Nous menons ces coopérations de façon ouverte, pour une efficacité opérationnelle ET éthique

#Assureurs & #Insurtech : rencontres avec ceux qui se transforment ! Echanges avec les dirigeants et dirigeantes d’assurance qui coopèrent avec les insurtech pour se transformer.

C’est parti pour 10 questions à Catherine Touvrey , Directrice Générale de Harmonie Mutuelle

Quels sont les points clés de votre parcours de dirigeante ?

J’ai découvert l’assurance par le monde mutualiste et vraiment hasard. Je suis entrée dans une Fédération de Mutuelles, j’y suis restée 3 ans pour y réaliser des opérations de restructuration, de fusions ou de développement de mutuelles. J’ai ensuite rejoint la Macif, pour y développer la culture mutuelle santé. J’y ai passé 20 années avec 2 grandes périodes : 10 ans en exerçant de nombreux métiers (la gestion, le marketing, l’IT…) et ensuite 10 ans en Direction Générale.

Depuis plus de 10 ans, ma conviction est que nous vivons une mutation forte dans l’assurance. Auparavant, les assureurs réussissaient avec des bons actuaires et des bons juristes, et désormais il est clé d’avoir de bons ingénieurs IT et de bons marketeurs ! J’ai pu explorer ces dimensions en collaborant avec de grands acteurs de la technologie et dans un réseau de « busines angel » – Femmes Business Angel – où j’ai  beaucoup appris. Une anecdote, le premier pitch de start-up, auquel j’ai assisté, j’ai compris ce qui était regardé : l’équipe et sa robustesse, sa vision, sa capacité à pivoter et l’existence d’un marché. Cela m’a aidé ensuite dans la dimension managériale et a conforté cette façon de réfléchir pour la gestion des projets et leur réussite.

Puis, c’est l’aventure Harmonie Mutuelle, ancrée sur les valeurs du mutualisme et avec en même temps une culture du développement et de pensée hors du cadre ! Depuis 6 ans, j’ai poursuivi son développement et mon projet managérial en allant chercher la diversité et la mobilisation des salariés et des partenaires.
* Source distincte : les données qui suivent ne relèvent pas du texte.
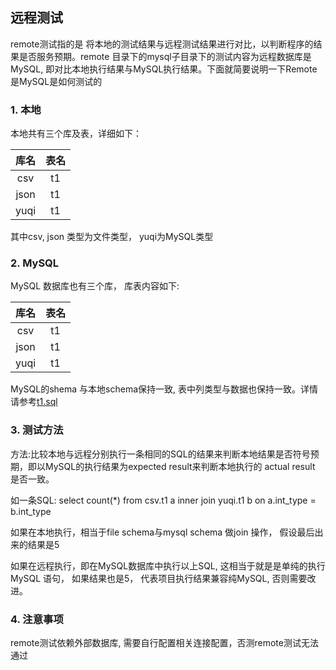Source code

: 



## 远程测试

remote测试指的是 将本地的测试结果与远程测试结果进行对比，以判断程序的结果是否服务预期。remote 目录下的mysql子目录下的测试内容为远程数据库是MySQL, 即对比本地执行结果与MySQL执行结果。下面就简要说明一下Remote是MySQL是如何测试的 



### 1. 本地

本地共有三个库及表，详细如下：

| 库名 | 表名 |
| :--: | :--: |
| csv  |  t1  |
| json |  t1  |
| yuqi |  t1  |



其中csv, json 类型为文件类型， yuqi为MySQL类型



### 2. MySQL

MySQL 数据库也有三个库， 库表内容如下:


| 库名 | 表名 |
| :--: | :--: |
| csv  |  t1  |
| json |  t1  |
| yuqi |  t1  |



MySQL的shema 与本地schema保持一致, 表中列类型与数据也保持一致。详情请参考[t1.sql](mysql/t1.sql)



### 3. 测试方法

方法:比较本地与远程分别执行一条相同的SQL的结果来判断本地结果是否符号预期，即以MySQL的执行结果为expected result来判断本地执行的 actual result 是否一致。

如一条SQL: select count(*) from csv.t1 a inner join yuqi.t1 b on a.int_type = b.int_type

如果在本地执行，相当于file schema与mysql schema 做join 操作， 假设最后出来的结果是5

如果在远程执行，即在MySQL数据库中执行以上SQL, 这相当于就是是单纯的执行MySQL 语句， 如果结果也是5， 代表项目执行结果兼容纯MySQL, 否则需要改进。 

### 4. 注意事项

remote测试依赖外部数据库, 需要自行配置相关连接配置，否测remote测试无法通过





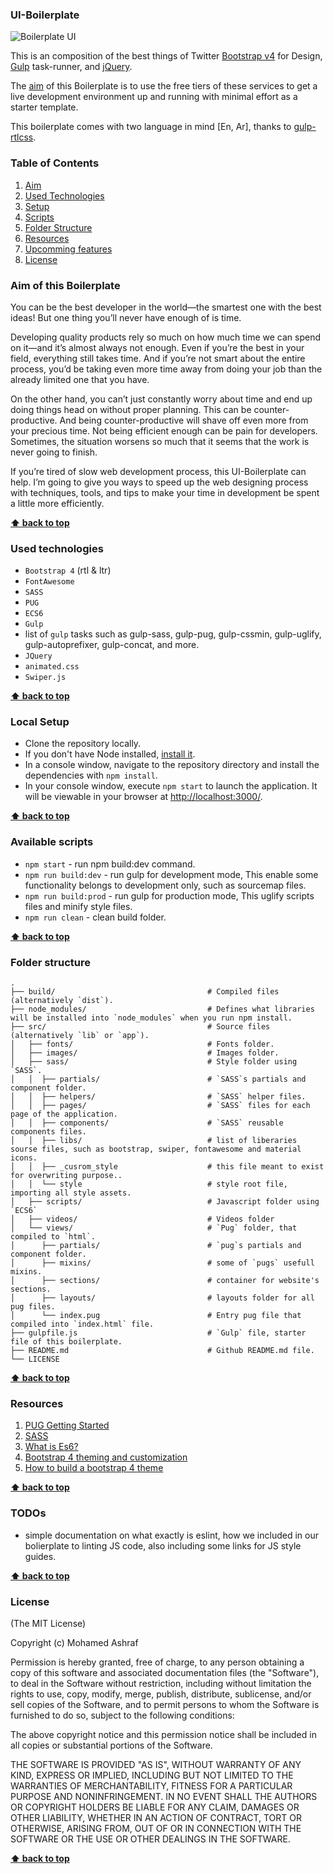 ### UI-Boilerplate

![Boilerplate UI](https://i.imgur.com/MTrBqvD.png)

This is an composition of the best things of Twitter [Bootstrap v4](https://getbootstrap.com/) for Design, [Gulp](https://gulpjs.com/) task-runner, and [jQuery](https://jquery.com/).

The [aim](#Aim-of-this-Boilerplate) of this Boilerplate is to use the free tiers of these services to get a live development environment up and running with minimal effort as a starter template.

This boilerplate comes with two language in mind [En, Ar], thanks to [gulp-rtlcss](https://www.npmjs.com/package/gulp-rtlcss).


### Table of Contents
<a name="table-of-contents"></a>
  1. [Aim](#Aim-of-this-Boilerplate)
  1. [Used Technologies](#used-technology)
  1. [Setup](#Local-Setup)
  1. [Scripts](#Available-scripts)
  1. [Folder Structure](#folder-structure)
  1. [Resources](#Resources)
  1. [Upcomming features](#TODOs)
  1. [License](#License)


### Aim of this Boilerplate
<a name="Aim-of-this-Boilerplate"></a>
You can be the best developer in the world—the smartest one with the best ideas! But one thing you’ll never have enough of is time.

Developing quality products rely so much on how much time we can spend on it—and it’s almost always not enough. Even if you’re the best in your field, everything still takes time. And if you’re not smart about the entire process, you’d be taking even more time away from doing your job than the already limited one that you have.

On the other hand, you can’t just constantly worry about time and end up doing things head on without proper planning. This can be counter-productive. And being counter-productive will shave off even more from your precious time. Not being efficient enough can be pain for developers. Sometimes, the situation worsens so much that it seems that the work is never going to finish.

If you’re tired of slow web development process, this UI-Boilerplate can help. I’m going to give you ways to speed up the web designing process with techniques, tools, and tips to make your time in development be spent a little more efficiently.

**[⬆ back to top](#table-of-contents)**


### Used technologies
<a name="used-technology"></a>
* `Bootstrap 4` (rtl & ltr)
* `FontAwesome`
* `SASS`
* `PUG`
* `ECS6`
* `Gulp`
* list of `gulp` tasks such as gulp-sass, gulp-pug, gulp-cssmin, gulp-uglify, gulp-autoprefixer, gulp-concat, and more.
* `JQuery`
* `animated.css`
* `Swiper.js`

**[⬆ back to top](#table-of-contents)**


### Local Setup
<a name="Local-Setup"></a>
* Clone the repository locally.
* If you don't have Node installed, [install it](https://nodejs.org/en/download/).
* In a console window, navigate to the repository directory and install the dependencies with `npm install`.
* In your console window, execute `npm start` to launch the application.  It will be viewable in your browser at [http://localhost:3000/](http://localhost:3000/).

**[⬆ back to top](#table-of-contents)**


### Available scripts
<a name="Available-scripts"></a>
+ `npm start` - run npm build:dev command.
+ `npm run build:dev` - run gulp for development mode, This enable some functionality belongs to development only, such as sourcemap files.
+ `npm run build:prod` - run gulp for production mode, This uglify scripts files and minify style files.
+ `npm run clean` - clean build folder.

**[⬆ back to top](#table-of-contents)**

### Folder structure
<a name="folder-structure"></a>

	.
	├── build/                   				# Compiled files (alternatively `dist`).
	├── node_modules/            				# Defines what libraries will be installed into `node_modules` when you run npm install.
	├── src/                     				# Source files (alternatively `lib` or `app`).
	│   ├── fonts/               				# Fonts folder.
	│   ├── images/	            				# Images folder.
	│   ├── sass/                				# Style folder using `SASS`.
	│   │  ├── partials/         				# `SASS`s partials and component folder.
	│   │  ├── helpers/         				# `SASS` helper files.
	│   │  ├── pages/         					# `SASS` files for each page of the application.
	│   │  ├── components/         				# `SASS` reusable components files.
	│   │  ├── libs/         				    # list of liberaries sourse files, such as bootstrap, swiper, fontawesome and material icons.
	│   │  ├── _cusrom_style                    # this file meant to exist for overwriting purpose..
    │   │  └── style				            # style root file, importing all style assets.
	│   ├── scripts/             				# Javascript folder using `ECS6`
	│   ├── videos/              				# Videos folder
	│   └── views/               				# `Pug` folder, that compiled to `html`.
	│      ├── partials/         				# `pug`s partials and component folder.
	│      ├── mixins/         					# some of `pugs` usefull mixins.
	│      ├── sections/         				# container for website's sections.
	│      ├── layouts/ 		        		# layouts folder for all pug files.
	│      └── index.pug         				# Entry pug file that compiled into `index.html` file.
	├── gulpfile.js             				# `Gulp` file, starter file of this boilerplate.
	├── README.md								# Github README.md file.
	└── LICENSE

**[⬆ back to top](#table-of-contents)**


### Resources
<a name="Resources"></a>

 1. [PUG Getting Started](https://pugjs.org/api/getting-started.html)
 1. [SASS](https://sass-lang.com/)
 1. [What is Es6?](https://www.quora.com/What-is-ES6)
 1. [Bootstrap 4 theming and customization](https://bootstrap.build/blog/tutorial.html)
 1. [How to build a bootstrap 4 theme](https://hackerthemes.com/kit/)

**[⬆ back to top](#table-of-contents)**


### TODOs
<a name="TODOs"></a>
* simple documentation on what exactly is eslint, how we included in our bolierplate to linting JS code, also including some links for JS style guides.

**[⬆ back to top](#table-of-contents)**


### License
<a name="License"></a>
(The MIT License)

Copyright (c) Mohamed Ashraf

Permission is hereby granted, free of charge, to any person obtaining a copy of this software and associated documentation files (the "Software"), to deal in the Software without restriction, including without limitation the rights to use, copy, modify, merge, publish, distribute, sublicense, and/or sell copies of the Software, and to permit persons to whom the Software is furnished to do so, subject to the following conditions:

The above copyright notice and this permission notice shall be included in all copies or substantial portions of the Software.

THE SOFTWARE IS PROVIDED "AS IS", WITHOUT WARRANTY OF ANY KIND, EXPRESS OR IMPLIED, INCLUDING BUT NOT LIMITED TO THE WARRANTIES OF MERCHANTABILITY, FITNESS FOR A PARTICULAR PURPOSE AND NONINFRINGEMENT. IN NO EVENT SHALL THE AUTHORS OR COPYRIGHT HOLDERS BE LIABLE FOR ANY CLAIM, DAMAGES OR OTHER LIABILITY, WHETHER IN AN ACTION OF CONTRACT, TORT OR OTHERWISE, ARISING FROM, OUT OF OR IN CONNECTION WITH THE SOFTWARE OR THE USE OR OTHER DEALINGS IN THE SOFTWARE.

**[⬆ back to top](#table-of-contents)**
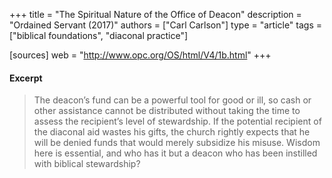 +++
title = "The Spiritual Nature of the Office of Deacon"
description = "Ordained Servant (2017)"
authors = ["Carl Carlson"]
type = "article"
tags = ["biblical foundations", "diaconal practice"]

[sources]
web = "http://www.opc.org/OS/html/V4/1b.html"
+++

#### Excerpt

> The deacon’s fund can be a powerful tool for good or ill, so cash or other assistance cannot be distributed without taking the time to assess the recipient’s level of stewardship. If the potential recipient of the diaconal aid wastes his gifts, the church rightly expects that he will be denied funds that would merely subsidize his misuse. Wisdom here is essential, and who has it but a deacon who has been instilled with biblical stewardship?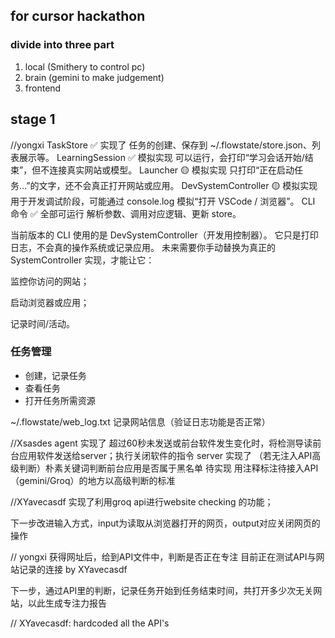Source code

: ## for cursor hackathon
### divide into three part
1. local (Smithery to control pc)
2. brain (gemini to make judgement)
3. frontend


## stage 1
//yongxi
TaskStore	✅ 实现了	任务的创建、保存到 ~/.flowstate/store.json、列表展示等。
LearningSession	✅ 模拟实现	可以运行，会打印“学习会话开始/结束”，但不连接真实网站或模型。
Launcher	🟡 模拟实现	只打印“正在启动任务…”的文字，还不会真正打开网站或应用。
DevSystemController	🟡 模拟实现	用于开发调试阶段，可能通过 console.log 模拟“打开 VSCode / 浏览器”。
CLI 命令	✅ 全部可运行	解析参数、调用对应逻辑、更新 store。

当前版本的 CLI 使用的是 DevSystemController（开发用控制器）。
它只是打印日志，不会真的操作系统或记录应用。
未来需要你手动替换为真正的 SystemController 实现，才能让它：

监控你访问的网站；

启动浏览器或应用；

记录时间/活动。

### 任务管理
- 创建，记录任务
- 查看任务
- 打开任务所需资源

~/.flowstate/web_log.txt 记录网站信息（验证日志功能是否正常）

//Xsasdes
agent 实现了  超过60秒未发送或前台软件发生变化时，将检测导读前台应用软件发送给server；执行关闭软件的指令
server  实现了  （若无注入API高级判断）朴素关键词判断前台应用是否属于黑名单
        待实现  用注释标注待接入API（gemini/Groq）的地方以高级判断的标准

//XYavecasdf
实现了利用groq api进行website checking 的功能；

下一步改进输入方式，input为读取从浏览器打开的网页，output对应关闭网页的操作

// yongxi
获得网址后，给到API文件中，判断是否正在专注
目前正在测试API与网站记录的连接 by XYavecasdf

下一步，通过API里的判断，记录任务开始到任务结束时间，共打开多少次无关网站，以此生成专注力报告

// XYavecasdf: hardcoded all the API's
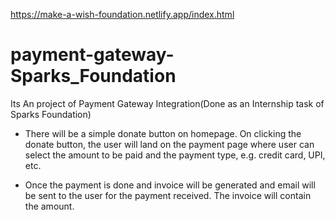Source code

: https://make-a-wish-foundation.netlify.app/index.html
# payment-gateway-Sparks_Foundation
Its An project of Payment Gateway Integration(Done as an Internship task of Sparks Foundation)

* There will be a simple donate button on homepage. On clicking
the donate button, the user will land on the payment page where
user can select the amount to be paid and the payment type, e.g.
credit card, UPI, etc.

* Once the payment is done and invoice will be generated and
email will be sent to the user for the payment received. The
invoice will contain the amount.
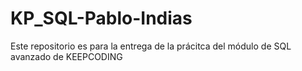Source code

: # KP_SQL-Pablo-Indias
Este repositorio es para la entrega de la prácitca del módulo de SQL avanzado de KEEPCODING
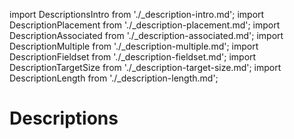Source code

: import DescriptionsIntro from './\_description-intro.md';
import DescriptionPlacement from './\_description-placement.md';
import DescriptionAssociated from './\_description-associated.md';
import DescriptionMultiple from './\_description-multiple.md';
import DescriptionFieldset from './\_description-fieldset.md';
import DescriptionTargetSize from './\_description-target-size.md';
import DescriptionLength from './\_description-length.md';

# Descriptions

<DescriptionsIntro />

<DescriptionPlacement />

<DescriptionAssociated />

<DescriptionMultiple />

<DescriptionFieldset />

<DescriptionTargetSize />

<DescriptionLength />

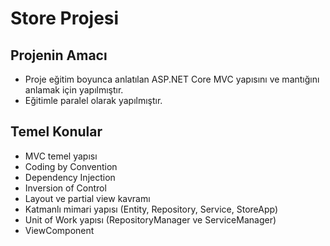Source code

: # Store Projesi

## Projenin Amacı
- Proje eğitim boyunca anlatılan ASP.NET Core MVC yapısını ve mantığını anlamak için yapılmıştır.
- Eğitimle paralel olarak yapılmıştır.

## Temel Konular
- MVC temel yapısı
- Coding by Convention
- Dependency Injection
- Inversion of Control
- Layout ve partial view kavramı
- Katmanlı mimari yapısı (Entity, Repository, Service, StoreApp)
- Unit of Work yapısı (RepositoryManager ve ServiceManager)
- ViewComponent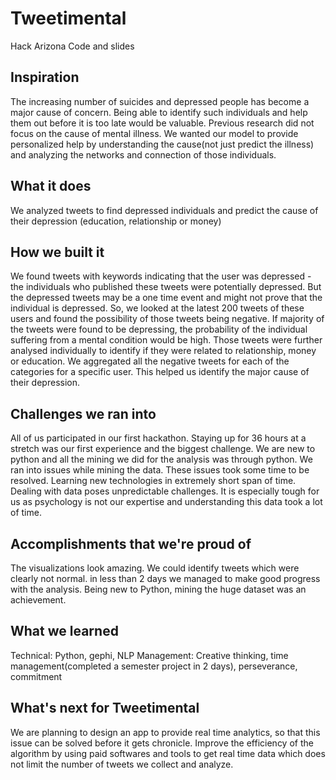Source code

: # Tweetimental
Hack Arizona Code and slides

## Inspiration
The increasing number of suicides and depressed people has become a major cause of concern. Being able to identify such individuals and help them out before it is too late would be valuable. 
Previous research did not focus on the cause of mental illness. We wanted our model to provide personalized help by understanding the cause(not just predict the illness) and analyzing the networks and connection of those individuals. 

## What it does
We analyzed tweets to find depressed individuals and predict the cause of their depression (education, relationship or money) 

## How we built it
We found tweets with keywords indicating that the user was depressed - the individuals who published these tweets were potentially depressed. But the depressed tweets may be a one time event and might not prove that the individual is depressed. 
So, we looked at the latest 200 tweets of these users and found the possibility of those tweets being negative. If majority of the tweets were found to be depressing, the probability of the individual suffering from a mental condition would be high. Those tweets were further analysed individually to identify if they were related to relationship, money or education. We aggregated all the negative tweets for each of the categories for a specific user. This helped us identify the major cause of their depression.  

## Challenges we ran into
All of us participated in our first hackathon. Staying up for 36 hours at a stretch was our first experience and the biggest challenge. We are new to python and all the mining we did for the analysis was through python. We ran into issues while mining the data. These issues took some time to be resolved. 
Learning new technologies in extremely short span of time. Dealing with data poses unpredictable challenges. It is especially tough for us as psychology is not our expertise and understanding this data took a lot of time.

## Accomplishments that we're proud of
The visualizations look amazing. We could identify tweets which were clearly not normal. in less than 2 days we managed to make good progress with the analysis. 
Being new to Python, mining the huge dataset was an achievement.

## What we learned
Technical: Python, gephi, NLP
Management: Creative thinking, time management(completed a semester project in 2 days), perseverance, commitment  

## What's next for Tweetimental
We are planning to design an app to provide real time analytics, so that this issue can be solved before it gets chronicle. 
Improve the efficiency of the algorithm by using paid softwares and tools to get real time data which does not limit the number of tweets we collect and analyze.  

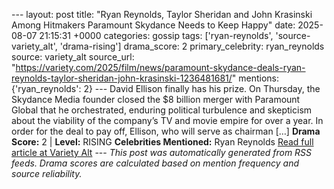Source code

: --- layout: post title: "Ryan Reynolds, Taylor Sheridan and John Krasinski Among Hitmakers Paramount Skydance Needs to Keep Happy" date: 2025-08-07 21:15:31 +0000 categories: gossip tags: ['ryan-reynolds', 'source-variety_alt', 'drama-rising'] drama_score: 2 primary_celebrity: ryan_reynolds source: variety_alt source_url: "https://variety.com/2025/film/news/paramount-skydance-deals-ryan-reynolds-taylor-sheridan-john-krasinski-1236481681/" mentions: {'ryan_reynolds': 2} --- David Ellison finally has his prize. On Thursday, the Skydance Media founder closed the $8 billion merger with Paramount Global that he orchestrated, enduring political turbulence and skepticism about the viability of the company’s TV and movie empire for over a year. In order for the deal to pay off, Ellison, who will serve as chairman […] **Drama Score:** 2 | **Level:** RISING **Celebrities Mentioned:** Ryan Reynolds [Read full article at Variety Alt](https://variety.com/2025/film/news/paramount-skydance-deals-ryan-reynolds-taylor-sheridan-john-krasinski-1236481681/) --- *This post was automatically generated from RSS feeds. Drama scores are calculated based on mention frequency and source reliability.*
En 2016, j’ai demandé aux équipes de regarder les écosystèmes de start-up et les pôles de compétitivité locaux et de me faire des propositions. Elles ont trouvé de nombreuses pistes et cela a lancé une dynamique  très forte sur des sujets très variés (santé connectée, vieillissement…).

Quelles sont les différentes insurtech avec lesquelles vous travaillez ? Sur quels maillons dans la chaîne de valeur assurance ?

L’acteur le plus ancien et le plus significatif est Shift Technology. Nous avons d’ailleurs été les premiers à coopérer avec eux en santé dès 2016. Nous optimisons le S/P et le contrôle de la fraude, via les technologies de l’IA et du Big data et cela nous procure des gains significatifs sur la charge technique. Par ailleurs, nous avons un partenariat avec Utwin sur l’assurance emprunteur. Enfin, au niveau du groupe Vyv, nous travaillons avec + Simple et Assurone. Enfin, nous avons d’autres échanges en cours avec d’autres acteurs.

Ces coopérations ou certaines d’entre elles, sont-elles associées à un investissement ?

Les 2 sujets sont vraiment séparés, sauf exception pour un savoir-faire particulier comme notre investissement Vyv dans « Mes docteurs ». En effet, la plupart des start-up ont avant tout besoin de clients et de solutions qui fonctionnent, l’idée est de réaliser d’abord des cas d’usage avec elles… En parallèle, notre stratégie est d’investir via des fonds. Nous sommes dans plusieurs fonds avec une mécanique de travail tout au long du parcours de vie des start-up.

Si vous deviez en retenir une, laquelle ? Pouvez-vous expliquer pour quelles raisons vous avez décidé de travailler ensemble ?

Shift sans hésitation. Ils ont un réel savoir-faire et de très fortes compétences. Ils sont internationaux et ont accès à des bases multiples. Cela nous permet de mutualiser avec des tiers à la fois du temps de développement et un niveau d’investissement. C’est un peu comme le choix entre un logiciel et un  progiciel…

Avec un peu de recul, quels sont les apports clés de cette insurtech pour votre société d’assurance ?

Leurs apports clés sont leur savoir faire, leur intelligence, ils nous aident à apprendre plus de choses, plus vite et à moindre coût. Et ils apportent une efficacité économique avec des gains extrêmement significatifs.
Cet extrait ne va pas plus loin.